Michael Sanborn michael@graphion.com
Wed, 10 Feb 1999 10:16:26 -0800


A month ago, I had been working on an XML project as a way of learning
Python. It was quite rewarding, in a way, but now that I'm returning to
it, I think that I need advice on my approach.

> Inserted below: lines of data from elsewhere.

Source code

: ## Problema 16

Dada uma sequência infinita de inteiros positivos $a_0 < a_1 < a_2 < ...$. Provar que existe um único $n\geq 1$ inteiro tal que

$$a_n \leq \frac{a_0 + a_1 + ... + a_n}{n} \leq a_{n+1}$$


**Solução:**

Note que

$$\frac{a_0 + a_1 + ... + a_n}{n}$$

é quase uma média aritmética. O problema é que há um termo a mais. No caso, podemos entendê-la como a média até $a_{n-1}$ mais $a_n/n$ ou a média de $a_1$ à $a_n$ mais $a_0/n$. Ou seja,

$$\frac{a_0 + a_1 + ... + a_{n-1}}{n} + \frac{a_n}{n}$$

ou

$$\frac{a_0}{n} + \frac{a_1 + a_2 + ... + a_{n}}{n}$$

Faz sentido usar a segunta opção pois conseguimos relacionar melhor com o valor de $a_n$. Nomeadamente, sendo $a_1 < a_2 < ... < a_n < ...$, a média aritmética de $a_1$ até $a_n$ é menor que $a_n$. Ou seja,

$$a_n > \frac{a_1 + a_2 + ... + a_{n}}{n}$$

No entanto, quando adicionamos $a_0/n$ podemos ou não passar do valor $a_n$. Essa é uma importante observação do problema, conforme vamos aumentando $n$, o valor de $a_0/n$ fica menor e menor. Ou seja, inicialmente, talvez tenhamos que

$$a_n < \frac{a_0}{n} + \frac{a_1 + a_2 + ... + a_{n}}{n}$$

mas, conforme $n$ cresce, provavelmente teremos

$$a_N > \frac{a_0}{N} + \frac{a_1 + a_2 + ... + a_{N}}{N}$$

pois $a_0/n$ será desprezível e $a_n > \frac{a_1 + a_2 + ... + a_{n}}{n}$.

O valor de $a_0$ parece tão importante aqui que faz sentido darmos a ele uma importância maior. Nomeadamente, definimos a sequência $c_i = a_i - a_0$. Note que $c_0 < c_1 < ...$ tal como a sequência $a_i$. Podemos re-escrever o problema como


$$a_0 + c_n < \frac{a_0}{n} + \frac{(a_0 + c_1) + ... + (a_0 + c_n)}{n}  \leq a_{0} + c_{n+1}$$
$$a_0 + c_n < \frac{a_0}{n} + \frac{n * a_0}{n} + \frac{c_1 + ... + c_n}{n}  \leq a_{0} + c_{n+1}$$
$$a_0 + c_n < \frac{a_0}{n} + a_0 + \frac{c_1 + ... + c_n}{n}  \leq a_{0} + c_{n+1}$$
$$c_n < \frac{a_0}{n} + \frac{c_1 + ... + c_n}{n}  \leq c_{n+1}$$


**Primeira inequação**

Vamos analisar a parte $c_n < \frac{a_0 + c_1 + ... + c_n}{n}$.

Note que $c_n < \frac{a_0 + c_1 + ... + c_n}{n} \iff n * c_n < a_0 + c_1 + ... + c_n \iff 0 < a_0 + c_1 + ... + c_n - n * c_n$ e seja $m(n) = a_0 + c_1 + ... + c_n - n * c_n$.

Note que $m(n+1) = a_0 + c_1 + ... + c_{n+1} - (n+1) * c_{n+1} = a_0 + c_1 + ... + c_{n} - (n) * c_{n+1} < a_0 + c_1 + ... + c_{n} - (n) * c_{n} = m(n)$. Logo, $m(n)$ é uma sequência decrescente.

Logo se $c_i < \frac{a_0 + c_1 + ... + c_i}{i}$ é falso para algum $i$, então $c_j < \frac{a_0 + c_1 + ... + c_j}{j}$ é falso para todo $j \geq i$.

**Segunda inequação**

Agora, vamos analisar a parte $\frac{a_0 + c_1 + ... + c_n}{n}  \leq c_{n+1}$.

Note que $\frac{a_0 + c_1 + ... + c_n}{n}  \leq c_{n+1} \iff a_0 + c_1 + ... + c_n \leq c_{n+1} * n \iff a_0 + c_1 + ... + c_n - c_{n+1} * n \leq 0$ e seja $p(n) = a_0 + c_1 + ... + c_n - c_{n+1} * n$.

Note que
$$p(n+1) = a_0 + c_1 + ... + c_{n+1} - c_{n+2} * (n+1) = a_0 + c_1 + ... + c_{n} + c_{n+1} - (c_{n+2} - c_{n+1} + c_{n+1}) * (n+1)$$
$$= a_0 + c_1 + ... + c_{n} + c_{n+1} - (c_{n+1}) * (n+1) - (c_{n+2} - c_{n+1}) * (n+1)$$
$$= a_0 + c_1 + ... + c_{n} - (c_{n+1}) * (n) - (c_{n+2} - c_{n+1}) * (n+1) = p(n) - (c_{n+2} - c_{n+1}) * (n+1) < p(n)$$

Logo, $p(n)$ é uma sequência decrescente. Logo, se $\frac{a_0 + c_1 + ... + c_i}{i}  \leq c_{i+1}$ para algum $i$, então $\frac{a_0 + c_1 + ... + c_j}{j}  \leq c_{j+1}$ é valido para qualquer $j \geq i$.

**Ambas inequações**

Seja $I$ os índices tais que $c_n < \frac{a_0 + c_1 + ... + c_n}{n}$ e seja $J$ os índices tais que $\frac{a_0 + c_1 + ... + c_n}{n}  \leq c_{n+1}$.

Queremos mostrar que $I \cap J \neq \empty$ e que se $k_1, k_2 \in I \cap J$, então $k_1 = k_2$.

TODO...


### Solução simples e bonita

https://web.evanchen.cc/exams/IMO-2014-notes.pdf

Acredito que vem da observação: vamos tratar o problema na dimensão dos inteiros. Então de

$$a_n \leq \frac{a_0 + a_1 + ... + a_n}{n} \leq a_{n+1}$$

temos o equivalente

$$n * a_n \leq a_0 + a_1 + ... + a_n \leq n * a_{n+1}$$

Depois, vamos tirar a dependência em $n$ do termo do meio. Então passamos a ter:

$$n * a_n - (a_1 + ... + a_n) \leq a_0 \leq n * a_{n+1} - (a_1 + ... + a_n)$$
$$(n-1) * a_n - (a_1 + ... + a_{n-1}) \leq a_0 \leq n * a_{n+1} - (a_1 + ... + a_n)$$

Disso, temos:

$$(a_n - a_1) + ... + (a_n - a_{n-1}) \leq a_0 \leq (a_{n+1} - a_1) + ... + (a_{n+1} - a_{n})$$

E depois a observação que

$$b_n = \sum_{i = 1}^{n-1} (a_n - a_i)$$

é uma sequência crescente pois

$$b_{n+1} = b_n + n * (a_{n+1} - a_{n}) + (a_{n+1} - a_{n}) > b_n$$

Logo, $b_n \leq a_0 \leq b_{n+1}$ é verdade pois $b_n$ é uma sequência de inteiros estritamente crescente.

At my work, we get in database files that need to be converted into
directories. There are many variations on the theme, but a typical
directory structure would be (in XML syntax):

<physicians>
  <county>Alameda County
    <city>Alameda
      <specialty>Dermatology
        <type>Groups
          <provider>
            <name>Affiliates In Dermatology Med Grp</name>
            <address>2241 Central Ave</address>
            <phone>(510) 523-9866</phone>
            <member>Graham, Richard S.</member>
            <member>Hilger Jr., Leslie G.</member>
            <member>Paslin, David A.</member>
          </provider>
        </type>
      </specialty>
    </city>
  </county>
</physicians>

These are expressed as consecutive one-to-many relationships in a set of
database tables. What I've been trying to do is to read the tables using
SQL statements in Python and then translate the data into XML using
PyDOM. My first approach was to make one big SQL statement like (pause
for breath):

SELECT COUNTY.COUNTYNAME, PPOPROV.CITY, SPECALTY.SPECIALTYH,
PPOPROV.AGREEMENTT, PPOPROV.PROVIDERNU, PPOPROV.NAME, PPOPROV.ADDRESS,
PPOPROV.PHONE, MEMBER.NAME FROM MEMBER RIGHT JOIN (SPECALTY INNER JOIN
(COUNTY INNER JOIN PPOPROV ON COUNTY.COUNTYCODE = PPOPROV.COUNTYCODE) ON
SPECALTY.SEQNUM = PPOPROV.SPECIALTYH) ON MEMBER.PROVIDERNU =
PPOPROV.PROVIDERNU ORDER BY COUNTY.COUNTYNAME, PPOPROV.CITY,
SPECALTY.SPECIALTYH, PPOPROV.AGREEMENTT, PPOPROV.NAME,
PPOPROV.PROVIDERNU, MEMBER.NAME;

and then made a Reader object that recursively directed Builder.py to
create DOM nodes, weaving up and down the tree as the various levels of
grouped headings changed. (Sorry if this is unclear; I'm new to trees,
and am not certain what the standard programming terminology is for what
I'm doing. A minuscule amount of Design Pattern knowledge is a dangerous
thing. :-})

It worked, but it was very slow, and when I tried to adapt it to varying
structures, I found it to be very brittle as well. So I thought of
breaking down the SQL statements by level, like this (to just use the
two topmost levels):

from xml.dom.builder import Builder
from calldll import odbc
from calldll import odbc_installer

builder = Builder()
installer = odbc_installer
installer.config_data_source(installer.ODBC_ADD_DSN, 'Microsoft FoxPro
Driver (*.dbf)', 'DSN=myData;DBQ=.;')
environment = odbc.environment()
connection = environment.connection()
connection.connect('myData')
builder.startElement('physician')
record_set = connection.query('SELECT DISTINCT COUNTY.COUNTYNAME
    FROM COUNTY, PPOPROV
    WHERE COUNTY.COUNTYCODE = PPOPROV.COUNTYCODE
    ORDER BY COUNTYNAME;')
record_set = record_set[1:]
for i in record_set:
        builder.startElement('county')
        builder.text(i[0])
        record_set1 = connection.query('SELECT DISTINCT PPOPROV.CITY
    FROM COUNTY, PPOPROV
    WHERE COUNTY.COUNTYCODE = PPOPROV.COUNTYCODE AND
COUNTY.COUNTYNAME=\'' + i[0] + '\'
    ORDER BY PPOPROV.CITY;')
        record_set1 = record_set1[1:]
        for j in record_set1:
                builder.startElement('city')
                builder.text(j[0])
                builder.endElement('city')
        builder.endElement('county')
builder.endElement('physician')
print builder.document.toxml()


But this is already quite slow, and I've hardly scratched the surface.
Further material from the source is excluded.